* What this task involves: Each record below is to be retyped exactly, with its pictures omitted.

* Records to use:
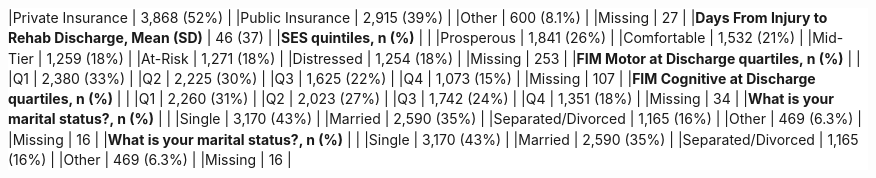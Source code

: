 |Private Insurance                                                                                |  3,868 (52%)  |
|Public Insurance                                                                                 |  2,915 (39%)  |
|Other                                                                                            |  600 (8.1%)   |
|Missing                                                                                          |      27       |
|__Days From Injury to Rehab Discharge, Mean (SD)__                                               |    46 (37)    |
|__SES quintiles, n (%)__                                                                         |               |
|Prosperous                                                                                       |  1,841 (26%)  |
|Comfortable                                                                                      |  1,532 (21%)  |
|Mid-Tier                                                                                         |  1,259 (18%)  |
|At-Risk                                                                                          |  1,271 (18%)  |
|Distressed                                                                                       |  1,254 (18%)  |
|Missing                                                                                          |      253      |
|__FIM Motor at Discharge quartiles, n (%)__                                                      |               |
|Q1                                                                                               |  2,380 (33%)  |
|Q2                                                                                               |  2,225 (30%)  |
|Q3                                                                                               |  1,625 (22%)  |
|Q4                                                                                               |  1,073 (15%)  |
|Missing                                                                                          |      107      |
|__FIM Cognitive at Discharge quartiles, n (%)__                                                  |               |
|Q1                                                                                               |  2,260 (31%)  |
|Q2                                                                                               |  2,023 (27%)  |
|Q3                                                                                               |  1,742 (24%)  |
|Q4                                                                                               |  1,351 (18%)  |
|Missing                                                                                          |      34       |
|__What is your marital status?, n (%)__                                                          |               |
|Single                                                                                           |  3,170 (43%)  |
|Married                                                                                          |  2,590 (35%)  |
|Separated/Divorced                                                                               |  1,165 (16%)  |
|Other                                                                                            |  469 (6.3%)   |
|Missing                                                                                          |      16       |
|__What is your marital status?, n (%)__                                                          |               |
|Single                                                                                           |  3,170 (43%)  |
|Married                                                                                          |  2,590 (35%)  |
|Separated/Divorced                                                                               |  1,165 (16%)  |
|Other                                                                                            |  469 (6.3%)   |
|Missing                                                                                          |      16       |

* Problem solution:
Source code

: |Private Insurance                                                                                |  3,868 (52%)  |
|Public Insurance                                                                                 |  2,915 (39%)  |
|Other                                                                                            |  600 (8.1%)   |
|Missing                                                                                          |      27       |
|__Days From Injury to Rehab Discharge, Mean (SD)__                                               |    46 (37)    |
|__SES quintiles, n (%)__                                                                         |               |
|Prosperous                                                                                       |  1,841 (26%)  |
|Comfortable                                                                                      |  1,532 (21%)  |
|Mid-Tier                                                                                         |  1,259 (18%)  |
|At-Risk                                                                                          |  1,271 (18%)  |
|Distressed                                                                                       |  1,254 (18%)  |
|Missing                                                                                          |      253      |
|__FIM Motor at Discharge quartiles, n (%)__                                                      |               |
|Q1                                                                                               |  2,380 (33%)  |
|Q2                                                                                               |  2,225 (30%)  |
|Q3                                                                                               |  1,625 (22%)  |
|Q4                                                                                               |  1,073 (15%)  |
|Missing                                                                                          |      107      |
|__FIM Cognitive at Discharge quartiles, n (%)__                                                  |               |
|Q1                                                                                               |  2,260 (31%)  |
|Q2                                                                                               |  2,023 (27%)  |
|Q3                                                                                               |  1,742 (24%)  |
|Q4                                                                                               |  1,351 (18%)  |
|Missing                                                                                          |      34       |
|__What is your marital status?, n (%)__                                                          |               |
|Single                                                                                           |  3,170 (43%)  |
|Married                                                                                          |  2,590 (35%)  |
|Separated/Divorced                                                                               |  1,165 (16%)  |
|Other                                                                                            |  469 (6.3%)   |
|Missing                                                                                          |      16       |
|__What is your marital status?, n (%)__                                                          |               |
|Single                                                                                           |  3,170 (43%)  |
|Married                                                                                          |  2,590 (35%)  |
|Separated/Divorced                                                                               |  1,165 (16%)  |
|Other                                                                                            |  469 (6.3%)   |
|Missing                                                                                          |      16       |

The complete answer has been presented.